LEA NICO AUGUSTIN : dénucléarisation

Et bien oui c’est pour ça que la matinale coute un pognon de dingue !

Tourne, tourne, ô planète Terre, ô globe bleu qui dérive dans le cosmos, emportant sur tes cinq continents les tragédies qui feront l’info du jour, car qu’est-ce que l’info ? Eh bien c’est du tragique intercepté sur des téléscripteurs, dont Nicolas Demorand et Léa Salamé, ô voix de la France, font leur miel quotidien!

LÉA : - Frédéric ?

FRED : - Oui ?

LÉA : - (silence)…vous avez bu ?

FRED : - …oui pourquoi ? 

LÉA : - Vous…avez préparé quelque chose à dire de précis ?

FRED : - La précision, c'est ça ! Comme vous avez raison ! La précision est la qualité principale de l’écrivain de service public ! Acuité du jugement, tranchant du regard, cette quête du détail et cette sagacité qui fera du commentateur l’œil de lynx qui ouvre l’oreille sur le monde !

NICOLAS : - Frédéric ?

FRED : - Oui Nicolas ?

NICOLAS : - Pourquoi essayer d’imiter Edouard Baer ? Soyez vous-même...

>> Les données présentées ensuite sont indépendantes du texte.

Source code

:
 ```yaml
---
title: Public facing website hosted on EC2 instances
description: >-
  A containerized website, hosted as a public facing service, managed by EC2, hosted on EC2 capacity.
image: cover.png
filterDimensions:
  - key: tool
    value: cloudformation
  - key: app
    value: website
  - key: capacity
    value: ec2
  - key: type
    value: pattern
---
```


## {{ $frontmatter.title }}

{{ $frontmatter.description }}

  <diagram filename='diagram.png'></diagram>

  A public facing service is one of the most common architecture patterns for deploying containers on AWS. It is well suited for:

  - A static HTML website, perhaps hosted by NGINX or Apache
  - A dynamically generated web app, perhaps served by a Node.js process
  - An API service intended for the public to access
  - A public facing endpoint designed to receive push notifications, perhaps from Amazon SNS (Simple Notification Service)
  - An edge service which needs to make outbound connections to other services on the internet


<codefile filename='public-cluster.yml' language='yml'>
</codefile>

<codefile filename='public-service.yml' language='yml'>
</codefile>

FRED : - Voui, voui, voui. Rester soi-même ! Voilà le secret ! Je vais donc vous raconter mon actualité personnelle de la matinée. Donc ce matin, comme tous les jeudis mon réveil a sonné, après une heure de sommeil bien méritée, et j’ai décidé de marcher le long de la Seine, de la rue Bonaparte jusqu’à la Maison de la Radio. Depuis que je n’y habite plus, j’apprécie infiniment de traverser Paris à pied. J’ai franchi le fleuve devant l’Assemblée Nationale. Et je me suis approché de l’obélisque, place de la Concorde. Savez-vous ce que disent ses hiéroglyphes datant de 33 siècles ? « Je te donne la santé parfaite, je te donne la joie parfaite ». C’est du Jean-Jacques Goldman mais c’est le roi des dieux, Amon-Raa, qui a dit ça au pharaon Ramsès II il y a 3000 ans. Ensuite, sur le pont Alexandre III, je suis tombé amoureux. Oui, il y avait cette passante debout sur le pont, étincelante, cette femme aux seins nus, d’une beauté solaire, des seins fermes, durs, dorés dans la lumière de l’aube, qui levait majestueusement les deux bras en regardant la tour Eiffel, ce symbole de virilité parisienne, mais je n’ai pas osé l’aborder, j’avais peur qu’elle ne me prenne pour un psychopathe sexuel et ne se mette à crier, et qu’un policier ne survienne et ne me conduise au poste qui est derrière le Grand Palais, ce qui m’aurait empêché d’être à l’heure ici. Dommage parce que je pense que cette merveilleuse femme à poil sur le pont Alexandre III, à Paris, ce matin, était un événement important : la preuve, on en parle à la radio. 

AUGUSTIN : - Frédéric, cette dame, tenait-elle un cheval par la bride ? 

FRED : - Oui…je ne vois pas le problème…

AUGUSTIN : - Un cheval avec des ailes ?

FRED : - Oui et alors ?

AUGUSTIN : - Votre femme nue sur le pont Alexandre III est une statue de Pégase. 

FRED : - Oui, bon, ça va, moi aussi j’ai Wikipedia.